Proving a Computer Program's Correctness
This is interesting:
Professor Gernot Heiser, the John Lions Chair in Computer Science in the School of Computer Science and Engineering and a senior principal researcher with NICTA, said for the first time a team had been able to prove with mathematical rigour that an operating-system kernel—the code at the heart of any computer or microprocessor—was 100 per cent bug-free and therefore immune to crashes and failures.
Don’t expect this to be practical any time soon:
Verifying the kernel—known as the seL4 microkernel—involved mathematically proving the correctness of about 7,500 lines of computer code in an project taking an average of six people more than five years.
That’s 250 lines of code verified per man-year. Both Linux and Windows have something like 50 million lines of code; verifying that would take 200,000 man-years, assuming no increased complexity resulting from the increased complexity.

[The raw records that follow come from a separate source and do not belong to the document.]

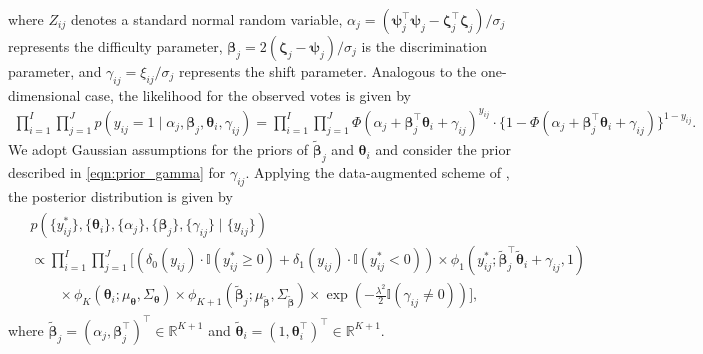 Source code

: \documentclass[11pt]{article}
\begin{document}
where $ Z_{ij} $ denotes a standard normal random variable, $ \alpha_j = (\boldsymbol{\psi}_j^\top \boldsymbol{\psi}_j - \boldsymbol{\zeta}_j^\top \boldsymbol{\zeta}_j)/\sigma_j $ represents the difficulty parameter, $ \boldsymbol{\beta}_j = 2(\boldsymbol{\zeta}_j - \boldsymbol{\psi}_j)/\sigma_j $ is the discrimination parameter, and $\gamma_{ij} = \xi_{ij}/\sigma_j$ represents the shift parameter.
Analogous to the one-dimensional case, the likelihood for the observed votes is given by
\begin{align}\label{eqn:like_gamma_MD}
    \prod_{i=1}^I \prod_{j=1}^J p(y_{ij} = 1 \mid \alpha_j, \boldsymbol{\beta}_j, \boldsymbol{\theta}_i, \gamma_{ij}) = \prod_{i=1}^I \prod_{j = 1}^J \Phi(\alpha_j + \boldsymbol{\beta}_j^\top \boldsymbol{\theta}_i + \gamma_{ij})^{y_{ij}} \cdot \{1-\Phi(\alpha_j + \boldsymbol{\beta}_j^\top \boldsymbol{\theta}_i + \gamma_{ij})\}^{1-y_{ij}}.
\end{align}  
We adopt Gaussian assumptions for the priors of $\tilde{\boldsymbol{\beta}}_j$ and $\boldsymbol{\theta}_i$ and consider the prior described in \eqref{eqn:prior_gamma} for $\gamma_{ij}$. 
Applying the data-augmented scheme of \cite{AlbertChib1993}, the posterior distribution is given by  
\begin{align}\label{eqn:post_l0_MD}
    \begin{split}
        &p\left(\{y_{ij}^*\}, \{\boldsymbol{\theta}_i\}, \{\alpha_j\}, \{\boldsymbol{\beta}_j\}, \{\gamma_{ij}\} \mid \{y_{ij}\}\right) \\
        &\propto \prod_{i=1}^I \prod_{j = 1}^J 
        \bigg[\left(\delta_0(y_{ij})  \cdot \mathbb{I}(y_{ij}^* \geq 0) + \delta_1(y_{ij}) \cdot \mathbb{I}(y_{ij}^* < 0) \right) \times \phi_1\left(y_{ij}^*; \tilde{\boldsymbol{\beta}}_j^\top \tilde{\boldsymbol{\theta}}_i + \gamma_{ij}, 1\right)\\
        &\quad \quad \times \phi_K\left(\boldsymbol{\theta}_i; \mu_{\boldsymbol{\theta}}, \Sigma_{\boldsymbol{\theta}} \right) \times \phi_{K+1}\left(\tilde{\boldsymbol{\beta}}_j ; \mu_{\tilde{\boldsymbol{\beta}}}, \Sigma_{\tilde{\boldsymbol{\beta}}}\right) \times \exp\left( -\frac{\lambda^2}{2} \mathbb{I}(\gamma_{ij} \neq 0)\right)\bigg],
    \end{split}
\end{align}
where $\tilde{\boldsymbol{\beta}}_j = (\alpha_j, \boldsymbol{\beta}_j^\top)^\top \in \mathbb{R}^{K+1}$ and $\tilde{\boldsymbol{\theta}}_i = (1, \boldsymbol{\theta}_i^\top)^\top \in \mathbb{R}^{K+1}$.

\end{document}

Clearly some efficiency improvements are required.
pdf23ds • October 2, 2009 7:19 AM
Technically, it hasn’t proven to be “bug-free”. Part of proving program correctness is picking properties about the code to prove. If they overlooked even trying to prove some important property of the code, then it could still have unforseen problems. However, it’s a great accomplishment. They’ve proved that it’s free of certain classes of bugs that they knew to look for, which presumably cover most common failure modes.
What I’d like to know is how many bugs in the kernel source they found and corrected in the process of proving correctness.